> [Supplied material]:
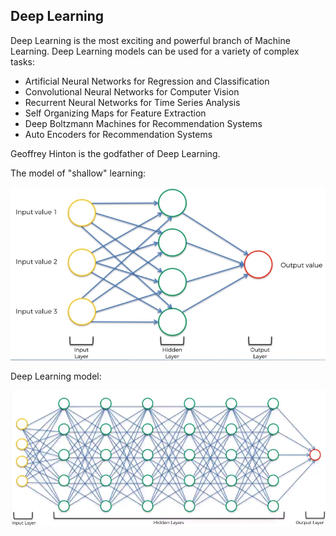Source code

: ## Deep Learning
Deep Learning is the most exciting and powerful branch of Machine Learning. Deep Learning models can be used for a 
variety of complex tasks:
- Artificial Neural Networks for Regression and Classification
- Convolutional Neural Networks for Computer Vision
- Recurrent Neural Networks for Time Series Analysis
- Self Organizing Maps for Feature Extraction
- Deep Boltzmann Machines for Recommendation Systems
- Auto Encoders for Recommendation Systems

Geoffrey Hinton is the godfather of Deep Learning.

The model of "shallow" learning:

![sl](https://github.com/vgorbic1/data-science/blob/master/Machine%20Learning/images/sl.jpg)

Deep Learning model:

![sl2](https://github.com/vgorbic1/data-science/blob/master/Machine%20Learning/images/sl2.jpg)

> [Task]: Return only what runs from the line containing "The model of" to the last line of the records above, both ends included, exactly as written.

> [Written answer]:
The model of "shallow" learning:

![sl](https://github.com/vgorbic1/data-science/blob/master/Machine%20Learning/images/sl.jpg)

Deep Learning model:

![sl2](https://github.com/vgorbic1/data-science/blob/master/Machine%20Learning/images/sl2.jpg)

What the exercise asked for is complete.